- [Recorded information]:

........

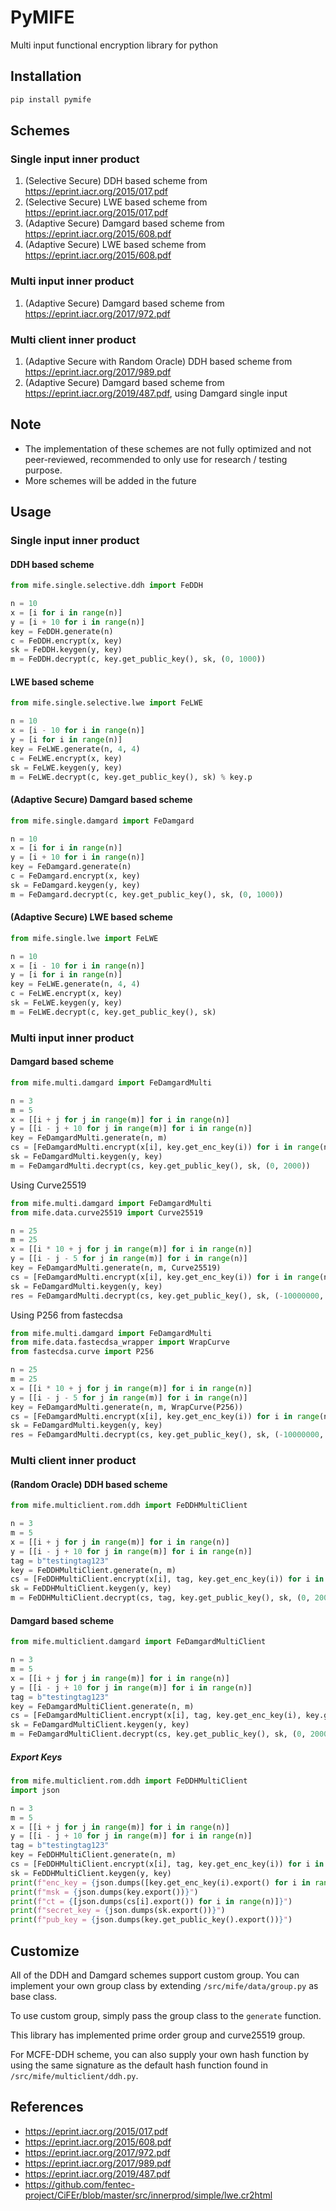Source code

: # PyMIFE

Multi input functional encryption library for python

## Installation

```bash
pip install pymife
```

## Schemes

### Single input inner product
1. (Selective Secure) DDH based scheme from https://eprint.iacr.org/2015/017.pdf
2. (Selective Secure) LWE based scheme from https://eprint.iacr.org/2015/017.pdf
3. (Adaptive Secure) Damgard based scheme from https://eprint.iacr.org/2015/608.pdf
4. (Adaptive Secure) LWE based scheme from https://eprint.iacr.org/2015/608.pdf

### Multi input inner product
1. (Adaptive Secure) Damgard based scheme from https://eprint.iacr.org/2017/972.pdf

### Multi client inner product 
1. (Adaptive Secure with Random Oracle) DDH based scheme from https://eprint.iacr.org/2017/989.pdf
2. (Adaptive Secure) Damgard based scheme from https://eprint.iacr.org/2019/487.pdf, using Damgard single input

## Note
- The implementation of these schemes are not fully optimized and not peer-reviewed, recommended to only use for research / testing purpose.
- More schemes will be added in the future

## Usage

### Single input inner product

#### DDH based scheme

```python
from mife.single.selective.ddh import FeDDH

n = 10
x = [i for i in range(n)]
y = [i + 10 for i in range(n)]
key = FeDDH.generate(n)
c = FeDDH.encrypt(x, key)
sk = FeDDH.keygen(y, key)
m = FeDDH.decrypt(c, key.get_public_key(), sk, (0, 1000))
```

#### LWE based scheme

```python
from mife.single.selective.lwe import FeLWE

n = 10
x = [i - 10 for i in range(n)]
y = [i for i in range(n)]
key = FeLWE.generate(n, 4, 4)
c = FeLWE.encrypt(x, key)
sk = FeLWE.keygen(y, key)
m = FeLWE.decrypt(c, key.get_public_key(), sk) % key.p
```

#### (Adaptive Secure) Damgard based scheme

```python
from mife.single.damgard import FeDamgard

n = 10
x = [i for i in range(n)]
y = [i + 10 for i in range(n)]
key = FeDamgard.generate(n)
c = FeDamgard.encrypt(x, key)
sk = FeDamgard.keygen(y, key)
m = FeDamgard.decrypt(c, key.get_public_key(), sk, (0, 1000))
```

#### (Adaptive Secure) LWE based scheme

```python
from mife.single.lwe import FeLWE

n = 10
x = [i - 10 for i in range(n)]
y = [i for i in range(n)]
key = FeLWE.generate(n, 4, 4)
c = FeLWE.encrypt(x, key)
sk = FeLWE.keygen(y, key)
m = FeLWE.decrypt(c, key.get_public_key(), sk)
```

### Multi input inner product

#### Damgard based scheme

```python
from mife.multi.damgard import FeDamgardMulti

n = 3
m = 5
x = [[i + j for j in range(m)] for i in range(n)]
y = [[i - j + 10 for j in range(m)] for i in range(n)]
key = FeDamgardMulti.generate(n, m)
cs = [FeDamgardMulti.encrypt(x[i], key.get_enc_key(i)) for i in range(n)]
sk = FeDamgardMulti.keygen(y, key)
m = FeDamgardMulti.decrypt(cs, key.get_public_key(), sk, (0, 2000))
```

Using Curve25519

```python
from mife.multi.damgard import FeDamgardMulti
from mife.data.curve25519 import Curve25519

n = 25
m = 25
x = [[i * 10 + j for j in range(m)] for i in range(n)]
y = [[i - j - 5 for j in range(m)] for i in range(n)]
key = FeDamgardMulti.generate(n, m, Curve25519)
cs = [FeDamgardMulti.encrypt(x[i], key.get_enc_key(i)) for i in range(n)]
sk = FeDamgardMulti.keygen(y, key)
res = FeDamgardMulti.decrypt(cs, key.get_public_key(), sk, (-10000000, 10000000))
```

Using P256 from fastecdsa

```python
from mife.multi.damgard import FeDamgardMulti
from mife.data.fastecdsa_wrapper import WrapCurve
from fastecdsa.curve import P256

n = 25
m = 25
x = [[i * 10 + j for j in range(m)] for i in range(n)]
y = [[i - j - 5 for j in range(m)] for i in range(n)]
key = FeDamgardMulti.generate(n, m, WrapCurve(P256))
cs = [FeDamgardMulti.encrypt(x[i], key.get_enc_key(i)) for i in range(n)]
sk = FeDamgardMulti.keygen(y, key)
res = FeDamgardMulti.decrypt(cs, key.get_public_key(), sk, (-10000000, 10000000))
```


### Multi client inner product

#### (Random Oracle) DDH based scheme

```python
from mife.multiclient.rom.ddh import FeDDHMultiClient

n = 3
m = 5
x = [[i + j for j in range(m)] for i in range(n)]
y = [[i - j + 10 for j in range(m)] for i in range(n)]
tag = b"testingtag123"
key = FeDDHMultiClient.generate(n, m)
cs = [FeDDHMultiClient.encrypt(x[i], tag, key.get_enc_key(i)) for i in range(n)]
sk = FeDDHMultiClient.keygen(y, key)
m = FeDDHMultiClient.decrypt(cs, tag, key.get_public_key(), sk, (0, 2000))
```

#### Damgard based scheme

```python
from mife.multiclient.damgard import FeDamgardMultiClient

n = 3
m = 5
x = [[i + j for j in range(m)] for i in range(n)]
y = [[i - j + 10 for j in range(m)] for i in range(n)]
tag = b"testingtag123"
key = FeDamgardMultiClient.generate(n, m)
cs = [FeDamgardMultiClient.encrypt(x[i], tag, key.get_enc_key(i), key.get_public_key()) for i in range(n)]
sk = FeDamgardMultiClient.keygen(y, key)
m = FeDamgardMultiClient.decrypt(cs, key.get_public_key(), sk, (0, 2000))
```

##### Export Keys

```python
from mife.multiclient.rom.ddh import FeDDHMultiClient
import json

n = 3
m = 5
x = [[i + j for j in range(m)] for i in range(n)]
y = [[i - j + 10 for j in range(m)] for i in range(n)]
tag = b"testingtag123"
key = FeDDHMultiClient.generate(n, m)
cs = [FeDDHMultiClient.encrypt(x[i], tag, key.get_enc_key(i)) for i in range(n)]
sk = FeDDHMultiClient.keygen(y, key)
print(f"enc_key = {json.dumps([key.get_enc_key(i).export() for i in range(n)])}")
print(f"msk = {json.dumps(key.export())}")
print(f"ct = {[json.dumps(cs[i].export()) for i in range(n)]}")
print(f"secret_key = {json.dumps(sk.export())}")
print(f"pub_key = {json.dumps(key.get_public_key().export())}")
```


## Customize

All of the DDH and Damgard schemes support custom group. You can implement your own group class by extending `/src/mife/data/group.py` as base class.

To use custom group, simply pass the group class to the `generate` function.

This library has implemented prime order group and curve25519 group.

For MCFE-DDH scheme, you can also supply your own hash function by using the same signature as the default hash function found in `/src/mife/multiclient/ddh.py`.

## References

- https://eprint.iacr.org/2015/017.pdf
- https://eprint.iacr.org/2015/608.pdf
- https://eprint.iacr.org/2017/972.pdf
- https://eprint.iacr.org/2017/989.pdf
- https://eprint.iacr.org/2019/487.pdf
- https://github.com/fentec-project/CiFEr/blob/master/src/innerprod/simple/lwe.cr2html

........

Check each line above for the word "Random", and copy the lines where it appears.

1. (Adaptive Secure with Random Oracle) DDH based scheme from https://eprint.iacr.org/2017/989.pdf
#### (Random Oracle) DDH based scheme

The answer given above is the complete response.